◆ **GOAL OF THE EXERCISE**: Pull every line containing the word "href" from the records.

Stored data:
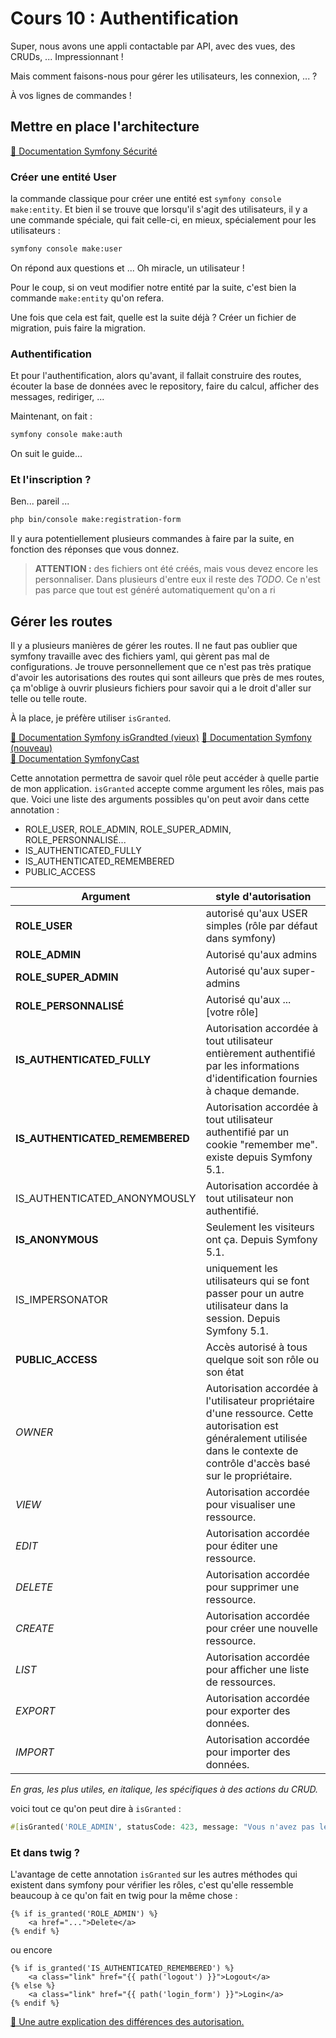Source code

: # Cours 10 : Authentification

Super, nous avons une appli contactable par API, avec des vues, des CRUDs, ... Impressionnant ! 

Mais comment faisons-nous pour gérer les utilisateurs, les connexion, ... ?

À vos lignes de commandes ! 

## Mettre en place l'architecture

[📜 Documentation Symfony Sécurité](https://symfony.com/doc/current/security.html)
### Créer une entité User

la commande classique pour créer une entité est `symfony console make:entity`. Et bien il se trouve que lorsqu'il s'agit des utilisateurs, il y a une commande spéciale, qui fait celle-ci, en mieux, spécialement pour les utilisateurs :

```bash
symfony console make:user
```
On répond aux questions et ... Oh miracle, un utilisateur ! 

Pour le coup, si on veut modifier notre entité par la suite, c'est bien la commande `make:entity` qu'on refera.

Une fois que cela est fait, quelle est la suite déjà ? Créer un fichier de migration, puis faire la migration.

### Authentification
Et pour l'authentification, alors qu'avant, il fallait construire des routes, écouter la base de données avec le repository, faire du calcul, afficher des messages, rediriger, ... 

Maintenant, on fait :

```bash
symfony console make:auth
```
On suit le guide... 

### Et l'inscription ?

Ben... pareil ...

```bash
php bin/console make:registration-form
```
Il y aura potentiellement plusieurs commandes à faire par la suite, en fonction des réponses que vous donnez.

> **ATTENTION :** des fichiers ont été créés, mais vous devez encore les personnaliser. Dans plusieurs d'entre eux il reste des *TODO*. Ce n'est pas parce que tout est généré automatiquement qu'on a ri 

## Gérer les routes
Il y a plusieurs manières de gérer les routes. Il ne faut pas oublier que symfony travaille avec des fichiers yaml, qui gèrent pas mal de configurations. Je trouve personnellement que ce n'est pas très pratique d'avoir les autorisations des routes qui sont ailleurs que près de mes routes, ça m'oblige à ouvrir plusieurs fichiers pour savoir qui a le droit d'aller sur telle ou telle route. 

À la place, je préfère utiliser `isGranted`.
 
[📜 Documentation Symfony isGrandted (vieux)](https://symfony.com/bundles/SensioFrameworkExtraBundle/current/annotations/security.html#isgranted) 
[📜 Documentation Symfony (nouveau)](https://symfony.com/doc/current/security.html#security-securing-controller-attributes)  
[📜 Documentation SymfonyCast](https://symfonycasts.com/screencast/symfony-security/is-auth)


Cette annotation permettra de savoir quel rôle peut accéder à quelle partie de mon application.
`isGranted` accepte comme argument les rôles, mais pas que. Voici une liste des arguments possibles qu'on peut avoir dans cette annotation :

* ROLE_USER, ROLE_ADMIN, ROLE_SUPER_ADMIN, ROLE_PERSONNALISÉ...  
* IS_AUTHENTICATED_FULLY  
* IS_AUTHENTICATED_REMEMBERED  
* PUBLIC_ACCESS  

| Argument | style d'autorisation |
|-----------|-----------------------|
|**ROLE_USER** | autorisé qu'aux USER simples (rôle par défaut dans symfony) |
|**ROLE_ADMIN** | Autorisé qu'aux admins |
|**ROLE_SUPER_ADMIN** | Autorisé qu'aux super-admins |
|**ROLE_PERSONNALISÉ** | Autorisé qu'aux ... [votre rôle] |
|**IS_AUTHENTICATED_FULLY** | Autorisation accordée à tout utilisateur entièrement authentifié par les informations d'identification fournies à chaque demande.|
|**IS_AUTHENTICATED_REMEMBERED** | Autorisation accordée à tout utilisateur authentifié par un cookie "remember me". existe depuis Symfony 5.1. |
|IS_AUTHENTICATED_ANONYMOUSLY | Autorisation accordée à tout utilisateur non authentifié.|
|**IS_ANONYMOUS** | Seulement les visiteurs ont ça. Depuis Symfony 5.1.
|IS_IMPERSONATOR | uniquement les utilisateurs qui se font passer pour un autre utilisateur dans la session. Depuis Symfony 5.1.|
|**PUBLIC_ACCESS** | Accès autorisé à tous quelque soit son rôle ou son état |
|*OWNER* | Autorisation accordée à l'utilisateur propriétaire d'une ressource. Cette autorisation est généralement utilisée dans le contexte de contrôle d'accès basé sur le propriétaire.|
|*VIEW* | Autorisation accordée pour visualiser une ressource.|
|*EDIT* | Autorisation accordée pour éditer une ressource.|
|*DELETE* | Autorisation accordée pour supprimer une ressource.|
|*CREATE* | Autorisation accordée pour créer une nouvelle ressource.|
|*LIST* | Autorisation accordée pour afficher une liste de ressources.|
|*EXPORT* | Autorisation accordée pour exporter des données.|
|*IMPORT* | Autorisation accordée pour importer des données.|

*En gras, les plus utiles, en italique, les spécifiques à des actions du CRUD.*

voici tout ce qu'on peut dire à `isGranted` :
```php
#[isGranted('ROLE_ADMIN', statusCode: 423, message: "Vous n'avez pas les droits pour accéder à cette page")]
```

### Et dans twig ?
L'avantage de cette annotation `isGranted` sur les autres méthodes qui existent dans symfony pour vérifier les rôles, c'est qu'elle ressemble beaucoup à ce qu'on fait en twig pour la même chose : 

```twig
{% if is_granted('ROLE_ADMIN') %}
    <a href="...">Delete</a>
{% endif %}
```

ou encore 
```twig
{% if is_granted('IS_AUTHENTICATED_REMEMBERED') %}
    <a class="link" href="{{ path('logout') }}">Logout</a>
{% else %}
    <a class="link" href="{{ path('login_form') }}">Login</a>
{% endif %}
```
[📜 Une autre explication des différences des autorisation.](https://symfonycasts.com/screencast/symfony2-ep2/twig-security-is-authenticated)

---

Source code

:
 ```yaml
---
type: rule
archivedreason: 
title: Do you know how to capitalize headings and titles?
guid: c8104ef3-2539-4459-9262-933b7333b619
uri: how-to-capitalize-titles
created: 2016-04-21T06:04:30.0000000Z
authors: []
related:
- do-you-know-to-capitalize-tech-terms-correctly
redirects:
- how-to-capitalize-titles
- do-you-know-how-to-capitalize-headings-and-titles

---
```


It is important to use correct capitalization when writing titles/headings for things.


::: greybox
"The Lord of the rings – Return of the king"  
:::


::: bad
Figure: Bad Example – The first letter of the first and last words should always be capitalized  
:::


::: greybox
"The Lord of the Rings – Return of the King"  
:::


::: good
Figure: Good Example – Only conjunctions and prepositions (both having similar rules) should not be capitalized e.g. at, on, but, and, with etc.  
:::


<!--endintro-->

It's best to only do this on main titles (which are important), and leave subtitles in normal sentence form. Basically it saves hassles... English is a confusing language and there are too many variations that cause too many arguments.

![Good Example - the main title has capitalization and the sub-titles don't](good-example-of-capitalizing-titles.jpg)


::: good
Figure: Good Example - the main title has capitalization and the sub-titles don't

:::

◆ **YOUR RESPONSE**:
    <a href="...">Delete</a>
    <a class="link" href="{{ path('logout') }}">Logout</a>
    <a class="link" href="{{ path('login_form') }}">Login</a>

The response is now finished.